TASK DATA: Begin

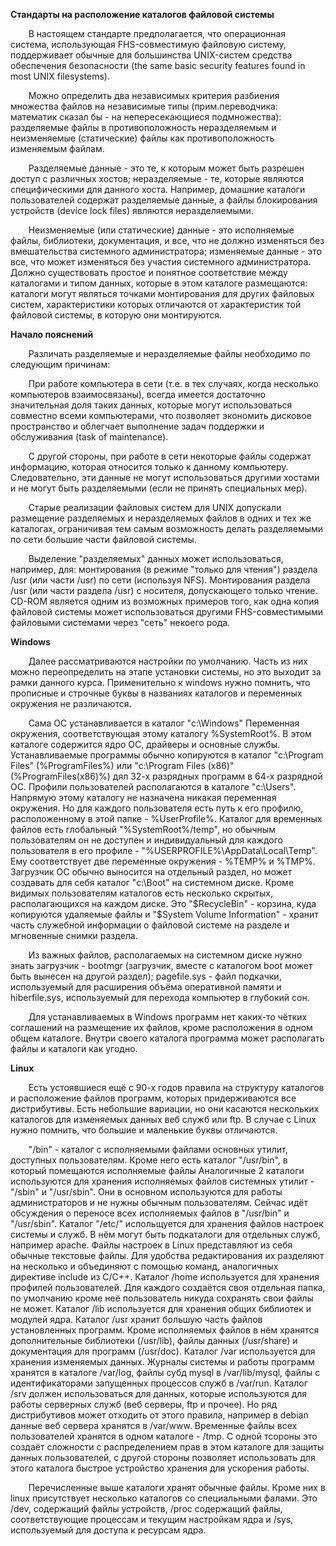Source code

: ﻿**Стандарты на расположение каталогов файловой системы**

`    `В настоящем стандарте предполагается, что операционная система, использующая FHS-совместимую файловую систему, поддерживает обычные для большинства UNIX-систем средства обеспечения безопасности (the same basic security features found in most UNIX filesystems).

`    `Можно определить два независимых критерия разбиения множества файлов на независимые типы (прим.переводчика: математик сказал бы - на непересекающиеся подмножества): разделяемые файлы в противоположность неразделяемым и неизменяемые (статические) файлы как противоположность изменяемым файлам.

`    `Разделяемые данные - это те, к которым может быть разрешен доступ с различных хостов; неразделяемые - те, которые являются специфическими для данного хоста. Например, домашние каталоги пользователей содержат разделяемые данные, а файлы блокирования устройств (device lock files) являются неразделяемыми.

`    `Неизменяемые (или статические) данные - это исполняемые файлы, библиотеки, документация, и все, что не должно изменяться без вмешательства системного администратора; изменяемые данные - это все, что может изменяться без участия системного администратора. Должно существовать простое и понятное соответствие между каталогами и типом данных, которые в этом каталоге размещаются: каталоги могут являться точками монтирования для других файловых систем, характеристики которых отличаются от характеристик той файловой системы, в которую они монтируются.

**Начало пояснений**

`    `Различать разделяемые и неразделяемые файлы необходимо по следующим причинам:

`    `При работе компьютера в сети (т.е. в тех случаях, когда несколько компьютеров взаимосвязаны), всегда имеется достаточно значительная доля таких данных, которые могут использоваться совместно всеми компьютерами, что позволяет экономить дисковое пространство и облегчает выполнение задач поддержки и обслуживания (task of maintenance).

`    `С другой стороны, при работе в сети некоторые файлы содержат информацию, которая относится только к данному компьютеру. Следовательно, эти данные не могут использоваться другими хостами и не могут быть разделяемыми (если не принять специальных мер).

`    `Старые реализации файловых систем для UNIX допускали размещение разделяемых и неразделяемых файлов в одних и тех же каталогах, ограничивая тем самым возможность делать разделяемыми по сети большие части файловой системы.

`    `Выделение "разделяемых" данных может использоваться, например, для: монтирования (в режиме "только для чтения") раздела /usr (или части /usr) по сети (используя NFS). Монтирования раздела /usr (или части раздела /usr) с носителя, допускающего только чтение. CD-ROM является одним из возможных примеров того, как одна копия файловой системы может использоваться другими FHS-совместимыми файловыми системами через "сеть" некоего рода. 

**Windows**

`    `Далее рассматриваются настройки по умолчанию. Часть из них можно переопределить на этапе установки системы, но это выходит за рамки данного курса. Применительно к windows нужно помнить, что прописные и строчные буквы в названиях каталогов и переменных окружения не различаются.

`    `Сама ОС устанавливается в каталог "c:\Windows" Переменная окружения, соответствующая этому каталогу %SystemRoot%. В этом каталоге содержится ядро ОС, драйверы и основные службы. Устанавливаемые программы обычно копируются в каталог "c:\Program Files" (%ProgramFiles%) или "c:\Program Files (x86)" (%ProgramFiles(x86)%) дял 32-х разрядных программ в 64-х разрядной ОС. Профили пользователей располагаются в каталоге "c:\Users". Напрямую этому каталогу не назначена никакая переменная окружения. Но для каждого пользователя есть путь к его профилю, расположенному в этой папке - %UserProfile%. Каталог для временных файлов есть глобальный "%SystemRoot%/temp", но обычным пользователям он не доступен и индивидуальный для каждого пользователя в его профиле - "%USERPROFILE%\AppData\Local\Temp". Ему соответствует две переменные окружения - %TEMP% и %TMP%. Загрузчик ОС обычно выносится на отдельный раздел, но может создавать для себя каталог "c:\Boot" на системном диске. Кроме видимых пользователям каталогов есть несколько скрытых, располагающихся на каждом диске. Это "$RecycleBin" - корзина, куда копируются удаляемые файлы и "$System Volume Information" - хранит часть служебной информации о файловой системе на разделе и мгновенные снимки раздела.

`    `Из важных файлов, располагаемых на системном диске нужно знать загрузчик - bootmgr (загрузчик, вместе с каталогом boot может быть вынесен на другой раздел); pagefile.sys - файл подкачки, используемый для расширения объёма оперативной памяти и hiberfile.sys, используемый для перехода компьютер в глубокий сон.

`    `Для устанавливаемых в Windows программ нет каких-то чётких соглашений на размещение их файлов, кроме расположения в одном общем каталоге. Внутри своего каталога программа может располагать файлы и каталоги как угодно.

**Linux**

`    `Есть устоявшиеся ещё с 90-х годов правила на структуру каталогов и расположение файлов программ, которых придерживаются все дистрибутивы. Есть небольшие вариации, но они касаются нескольких каталогов для изменяемых данных веб служб или ftp. В случае с Linux нужно помнить, что большие и маленькие буквы отличаются.

`    `"/bin" - каталог с исполняемыми файлами основных утилит, доступных пользователям. Кроме него есть каталог "/usr/bin", в который помещаются исполняемые файлы  Аналогичные 2 каталоги используются для хранения исполняемых файлов системных утилит - "/sbin" и "/usr/sbin". Они в основном используются для работы администраторов и не нужны обычным пользователям. Сейчас идёт обсуждения о переносе всех исполняемых файлов в "/usr/bin" и "/usr/sbin". Каталог "/etc/" испольщуется для хранения файлов настроек системы и служб. В нём могут быть подкаталоги для отдельных служб, например apache. Файлы настроек в Linux представляют из себя обычные текстовые файлы. Для удобства редактирования их разделяют на несколько и объединяют с помощью команд, аналогичных директиве include из C/C++. Каталог /home используется для хранения профилей пользователей. Для каждого создаётся своя отдельная папка, по умолчанию кроме неё пользователь никуда сохранять свои файлы не может. Каталог /lib используется для хранения общих библиотек и модулей ядра. Каталог /usr хранит большую часть файлов установленных программ. Кроме исполняемых файлов в нём хранятся дополнительные библиотеки (/usr/lib), файлы данных (/usr/share) и документация для программ (/usr/doc). Каталог /var используется для хранения изменяемых данных. Журналы системы и работы программ хранятся в каталоге /var/log, файлы субд mysql в /var/lib/mysql, файлы с идентификаторами запущенных процессов служб в /var/run. Каталог /srv должен использоваться для данных, которые используются для работы серверных служб (веб серверы, ftp и прочее). Но ряд дистрибутивов может отходить от этого правила, например в debian данные веб сервера хранятся в /var/www. Временные файлы всех пользователей хранятся в одном каталоге - /tmp. С одной тсороны это создаёт сложности с распределением прав в этом каталоге для защиты данных пользователей, с другой стороны позволяет использовать для этого каталога быстрое устройство хранения для ускорения работы.

`    `Перечисленные выше каталоги хранят обычные файлы. Кроме них в linux присутствует несколько каталогов со специальными фалами. Это /dev, содержащий файлы устройств, /proc содержащий файлы, соответствующие процессам и текущим настройкам ядра и /sys, используемый для доступа к ресурсам ядра.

TASK DATA: End

DESCRIPTION OF THE TASK: Please give again the entries word for word, starting at the first line and ending with the line that contains "разделяемые и неразделяемые"; include both of those lines but none of the pictures.

PROBLEM SOLUTION:
Source code

: ﻿**Стандарты на расположение каталогов файловой системы**

`    `В настоящем стандарте предполагается, что операционная система, использующая FHS-совместимую файловую систему, поддерживает обычные для большинства UNIX-систем средства обеспечения безопасности (the same basic security features found in most UNIX filesystems).

`    `Можно определить два независимых критерия разбиения множества файлов на независимые типы (прим.переводчика: математик сказал бы - на непересекающиеся подмножества): разделяемые файлы в противоположность неразделяемым и неизменяемые (статические) файлы как противоположность изменяемым файлам.

`    `Разделяемые данные - это те, к которым может быть разрешен доступ с различных хостов; неразделяемые - те, которые являются специфическими для данного хоста. Например, домашние каталоги пользователей содержат разделяемые данные, а файлы блокирования устройств (device lock files) являются неразделяемыми.

`    `Неизменяемые (или статические) данные - это исполняемые файлы, библиотеки, документация, и все, что не должно изменяться без вмешательства системного администратора; изменяемые данные - это все, что может изменяться без участия системного администратора. Должно существовать простое и понятное соответствие между каталогами и типом данных, которые в этом каталоге размещаются: каталоги могут являться точками монтирования для других файловых систем, характеристики которых отличаются от характеристик той файловой системы, в которую они монтируются.

**Начало пояснений**

`    `Различать разделяемые и неразделяемые файлы необходимо по следующим причинам:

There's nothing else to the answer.